Rheumatoid arthritis is characterized by systemic inflammation, cartilage destruction and bone erosion. γδ T cells, as the vinculum of innate immunity and adaptive immunity, can function as antigen-presenting cells, produce a wide array of cytokines and chemokines and crosstalk with adaptive immune cells, thus playing a critical role in autoimmune diseases. It has been reported that increased γδ T cells accumulated in synovial joints of RA. Depletion of γδ T cells before induction of CIA resulted in a significant delay in disease onset and severity, whereas depletion of γδ T cells after development of CIA expedites the onset and severity of arthritis, indicating the involvement of γδ T cells in the pathologic progress of RA. Yet the specific mechanism remains to be clarified. In our preliminary work, we found Vδ2+ T cells decreased in peripheral blood while accumulated in RA synovium. These cells could produce pro-inflammatory cytokines like IL-17 and TNFα and express high levels of chemokines receptors like CCR5 and CXCR3, indicating an increased chemotaxis to joints and a pro-inflammatory feature of Vδ2+ T cells in loci. To explore the pathologic significance of directed chemotaxis of Vδ2+ T cells to joints and the molecular mechanisms of their contributions to cartilage/bone erosion, we initiate the study. Experiments in vitro will focus on the roles of Vδ2+ T in pro-inflammatory cytokines release, adaptive immune cells and fibroblast-like synoviocytes activation, and osteoclasts differentiation. While in CIA mice model, by specific γ chain knock-out, antibody depletion or adoptive transfer, we will verify the roles of γδ T cells in synovium proliferation and inflammatory cartilage destruction in vivo to testify the possibility of specific γδ T target therapy in RA.
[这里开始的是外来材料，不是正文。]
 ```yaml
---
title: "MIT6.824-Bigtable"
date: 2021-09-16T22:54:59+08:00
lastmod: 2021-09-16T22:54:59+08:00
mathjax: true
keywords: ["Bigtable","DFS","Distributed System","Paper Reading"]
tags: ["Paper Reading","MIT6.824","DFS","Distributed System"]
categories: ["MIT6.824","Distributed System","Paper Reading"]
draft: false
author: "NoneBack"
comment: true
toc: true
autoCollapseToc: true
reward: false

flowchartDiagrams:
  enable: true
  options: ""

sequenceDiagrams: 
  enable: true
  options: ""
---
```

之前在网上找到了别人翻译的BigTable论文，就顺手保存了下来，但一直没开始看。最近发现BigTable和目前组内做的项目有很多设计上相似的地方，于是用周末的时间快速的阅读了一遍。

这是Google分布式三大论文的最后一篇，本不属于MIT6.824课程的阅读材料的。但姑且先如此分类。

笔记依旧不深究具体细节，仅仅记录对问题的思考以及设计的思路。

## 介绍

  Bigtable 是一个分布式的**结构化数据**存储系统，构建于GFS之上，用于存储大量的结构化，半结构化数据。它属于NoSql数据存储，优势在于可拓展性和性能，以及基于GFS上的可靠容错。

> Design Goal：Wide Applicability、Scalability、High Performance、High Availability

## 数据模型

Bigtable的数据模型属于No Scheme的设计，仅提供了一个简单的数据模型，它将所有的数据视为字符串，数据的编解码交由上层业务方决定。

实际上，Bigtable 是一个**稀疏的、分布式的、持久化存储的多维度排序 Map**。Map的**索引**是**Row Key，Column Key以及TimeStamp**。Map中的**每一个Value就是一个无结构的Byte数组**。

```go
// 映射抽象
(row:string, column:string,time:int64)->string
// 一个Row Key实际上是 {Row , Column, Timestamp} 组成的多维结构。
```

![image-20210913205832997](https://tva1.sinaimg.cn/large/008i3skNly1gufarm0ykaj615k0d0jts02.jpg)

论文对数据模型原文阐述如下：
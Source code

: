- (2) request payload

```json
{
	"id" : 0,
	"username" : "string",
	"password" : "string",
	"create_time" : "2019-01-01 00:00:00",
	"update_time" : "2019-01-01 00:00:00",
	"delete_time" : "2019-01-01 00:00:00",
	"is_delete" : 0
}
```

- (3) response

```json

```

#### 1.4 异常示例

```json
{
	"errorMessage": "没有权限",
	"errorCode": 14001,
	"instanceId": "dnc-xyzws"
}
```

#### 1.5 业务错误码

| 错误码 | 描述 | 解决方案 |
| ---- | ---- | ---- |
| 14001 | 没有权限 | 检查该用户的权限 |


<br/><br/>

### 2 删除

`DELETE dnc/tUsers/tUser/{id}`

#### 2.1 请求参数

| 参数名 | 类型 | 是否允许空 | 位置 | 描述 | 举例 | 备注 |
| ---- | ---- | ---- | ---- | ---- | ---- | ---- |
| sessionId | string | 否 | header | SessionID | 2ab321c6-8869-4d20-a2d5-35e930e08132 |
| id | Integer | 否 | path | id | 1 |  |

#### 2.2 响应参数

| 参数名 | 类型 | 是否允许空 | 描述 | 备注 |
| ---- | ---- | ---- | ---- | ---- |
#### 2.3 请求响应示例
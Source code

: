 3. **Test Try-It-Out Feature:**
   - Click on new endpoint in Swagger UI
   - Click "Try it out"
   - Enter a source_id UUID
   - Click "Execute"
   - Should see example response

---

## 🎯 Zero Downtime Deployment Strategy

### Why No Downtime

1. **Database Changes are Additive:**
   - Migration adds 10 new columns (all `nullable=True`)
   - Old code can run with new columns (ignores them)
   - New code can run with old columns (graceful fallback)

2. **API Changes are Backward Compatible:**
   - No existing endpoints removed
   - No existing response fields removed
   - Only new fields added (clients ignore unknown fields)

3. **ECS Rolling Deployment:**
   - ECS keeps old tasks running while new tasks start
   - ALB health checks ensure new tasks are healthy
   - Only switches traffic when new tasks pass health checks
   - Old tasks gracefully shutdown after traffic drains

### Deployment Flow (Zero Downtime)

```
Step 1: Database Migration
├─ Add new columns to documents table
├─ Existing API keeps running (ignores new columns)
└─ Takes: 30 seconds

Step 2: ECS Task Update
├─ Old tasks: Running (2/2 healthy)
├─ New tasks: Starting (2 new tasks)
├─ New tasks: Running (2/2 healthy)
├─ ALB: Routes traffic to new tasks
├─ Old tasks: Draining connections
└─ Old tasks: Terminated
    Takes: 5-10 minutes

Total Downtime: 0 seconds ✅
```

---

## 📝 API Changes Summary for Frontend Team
类风湿关节炎(RA)以炎症和骨侵蚀为特征。γδT细胞是固有免疫和适应性免疫的纽带，可呈递抗原并产生多种细胞因子和趋化因子作用于适应性免疫。已证实RA滑液和滑膜中有γδT细胞聚集，而胶原诱导关节炎CIA小鼠发病前清除γδT细胞病情减轻，发病后清除则关节炎加重，提示γδT细胞参与RA病理进程，但具体机制不明。我们前期研究发现RA外周血Vδ2+T(Vγ9Vδ2+T)细胞减少而滑液滑膜中增多，趋化因子CCR5和CXCR3上调，分泌IL-17和TNFα能力较强，推测RA Vδ2+T细胞向关节趋化增多并发挥致炎作用，但其是否参与骨/软骨侵蚀尚不明确。研究将从致炎因子释放、效应性免疫细胞活化和破骨细胞(OCs)分化等角度探讨Vδ2+T细胞定向趋化至关节的病理意义及分子信号机制。并在CIA模型中通过特异性敲除γ链、抗体清除和过继性回输等方式验证γδT细胞是否有促炎促OCs分化作用及其作为靶向治疗的可能性。
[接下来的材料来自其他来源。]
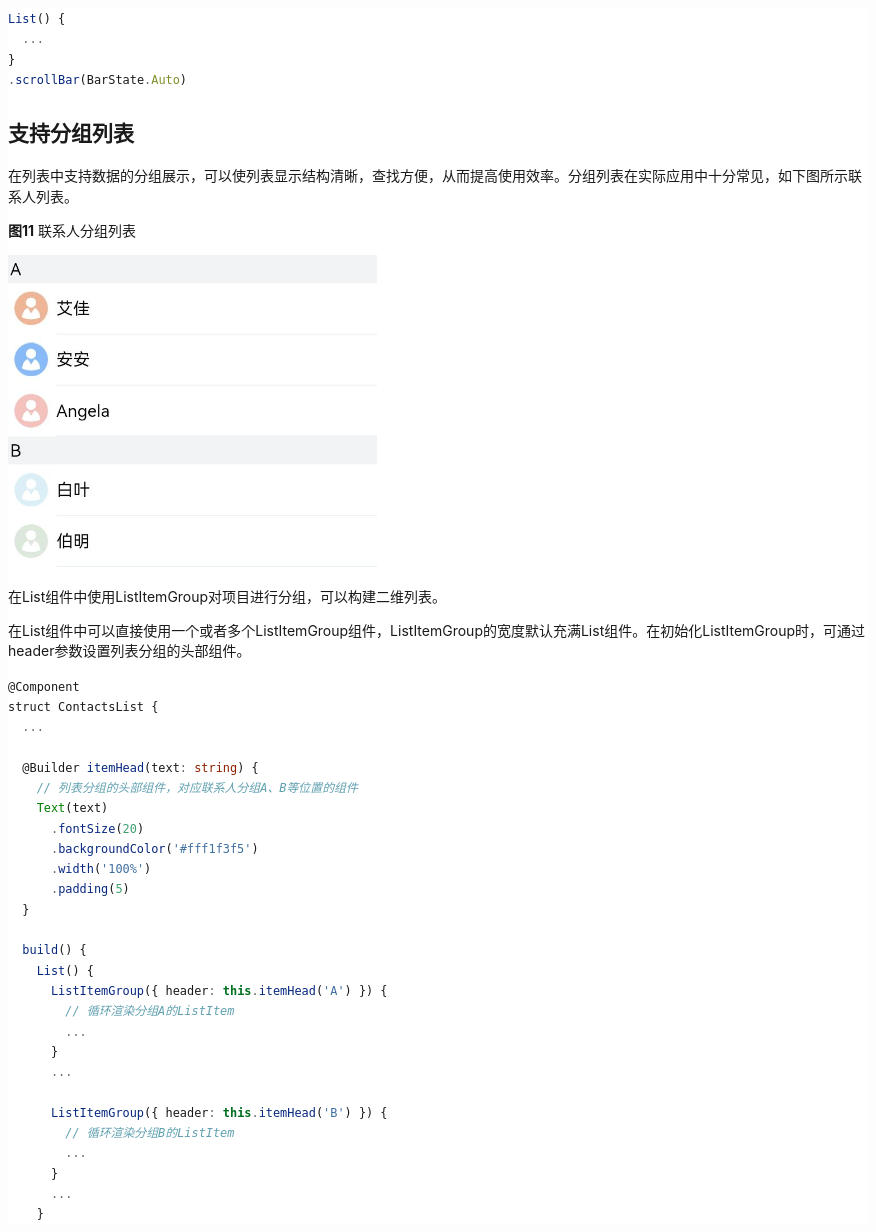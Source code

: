 
```ts
List() {
  ...
}
.scrollBar(BarState.Auto)
```


## 支持分组列表

在列表中支持数据的分组展示，可以使列表显示结构清晰，查找方便，从而提高使用效率。分组列表在实际应用中十分常见，如下图所示联系人列表。

  **图11** 联系人分组列表 

![zh-cn_image_0000001511580948](figures/zh-cn_image_0000001511580948.png)

在List组件中使用ListItemGroup对项目进行分组，可以构建二维列表。

在List组件中可以直接使用一个或者多个ListItemGroup组件，ListItemGroup的宽度默认充满List组件。在初始化ListItemGroup时，可通过header参数设置列表分组的头部组件。


```ts
@Component
struct ContactsList {
  ...
  
  @Builder itemHead(text: string) {
    // 列表分组的头部组件，对应联系人分组A、B等位置的组件
    Text(text)
      .fontSize(20)
      .backgroundColor('#fff1f3f5')
      .width('100%')
      .padding(5)
  }

  build() {
    List() {
      ListItemGroup({ header: this.itemHead('A') }) {
        // 循环渲染分组A的ListItem
        ...
      }
      ...

      ListItemGroup({ header: this.itemHead('B') }) {
        // 循环渲染分组B的ListItem
        ...
      }
      ...
    }
```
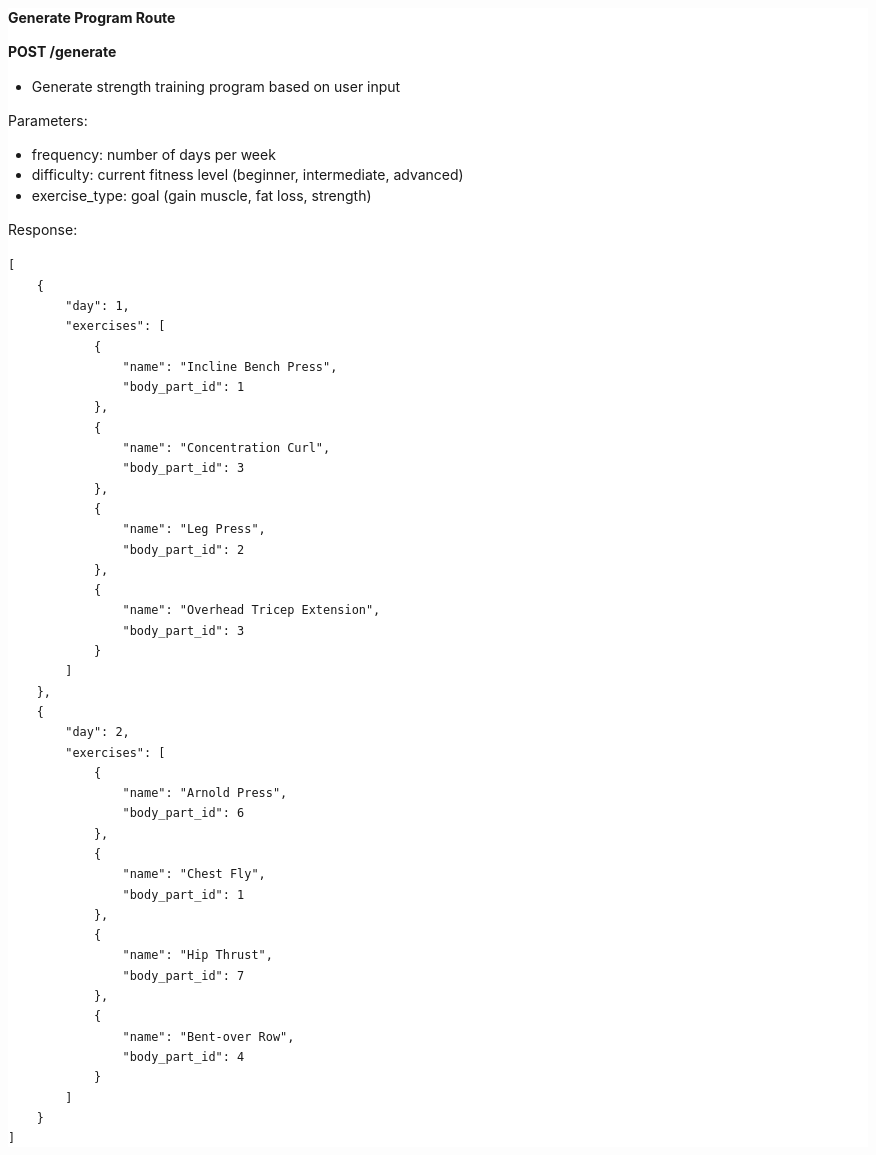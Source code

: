 **Generate Program Route**

**POST /generate**
- Generate strength training program based on user input

Parameters:
- frequency: number of days per week
- difficulty: current fitness level (beginner, intermediate, advanced)
- exercise_type: goal (gain muscle, fat loss, strength)

Response:
```
[
    {
        "day": 1,
        "exercises": [
            {
                "name": "Incline Bench Press",
                "body_part_id": 1
            },
            {
                "name": "Concentration Curl",
                "body_part_id": 3
            },
            {
                "name": "Leg Press",
                "body_part_id": 2
            },
            {
                "name": "Overhead Tricep Extension",
                "body_part_id": 3
            }
        ]
    },
    {
        "day": 2,
        "exercises": [
            {
                "name": "Arnold Press",
                "body_part_id": 6
            },
            {
                "name": "Chest Fly",
                "body_part_id": 1
            },
            {
                "name": "Hip Thrust",
                "body_part_id": 7
            },
            {
                "name": "Bent-over Row",
                "body_part_id": 4
            }
        ]
    }
]
```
类风湿关节炎（Rheumatoid arthritis, RA）以多种致炎因子增高和滑膜炎、骨侵蚀为特征，γδT细胞可呈递抗原并产生多种细胞因子和趋化因子。有研究表明RA滑液和滑膜中有γδT细胞聚集，提示γδT细胞参与RA病理进程，但机制不明。本团队发现RA外周血Vδ2+T细胞减少，但增殖和凋亡情况并无改变，其趋化因子受体CCR5和CXCR3表达上调，可分泌IFNγ、IL-17和TNFα；而RA受累关节滑膜和滑液中Vδ2+T细胞增多，滑液中趋化因子MIP-1α, MIP-1β、MIG, IP-10, I-TAC水平增高，提示RA Vδ2+T细胞向关节趋化增多并在局部发挥致炎作用；且RA血清孵育可诱导Vδ2+T细胞趋化因子受体CCR5和CXCR3上调，进一步研究证实主要是TNFα通过激活NF-κB通路发挥此诱导作用。RA患者给予TNFα抑制剂后伴随病情好转可出现外周血Vδ2+T细胞比例恢复和CCR5和CXCR3表达下调。此外发现小鼠肠道特别是小肠固有层有较高比例的γδT细胞，在胶原诱导关节炎（collagen induced arthritis，CIA）小鼠模型中灌胃定植一株可诱导小鼠骨髓来源树突细胞（bone marrow derived dendrtic cells，BMDC）产生IL-10的肠道共生菌Parabacteroides goldsteinii 可减轻小鼠关节炎表型。推测某些肠道共生菌可直接或间接影响肠道免疫细胞包括γδT细胞的功能和应答，但目前尚未对这一机制进行深入探讨和验证。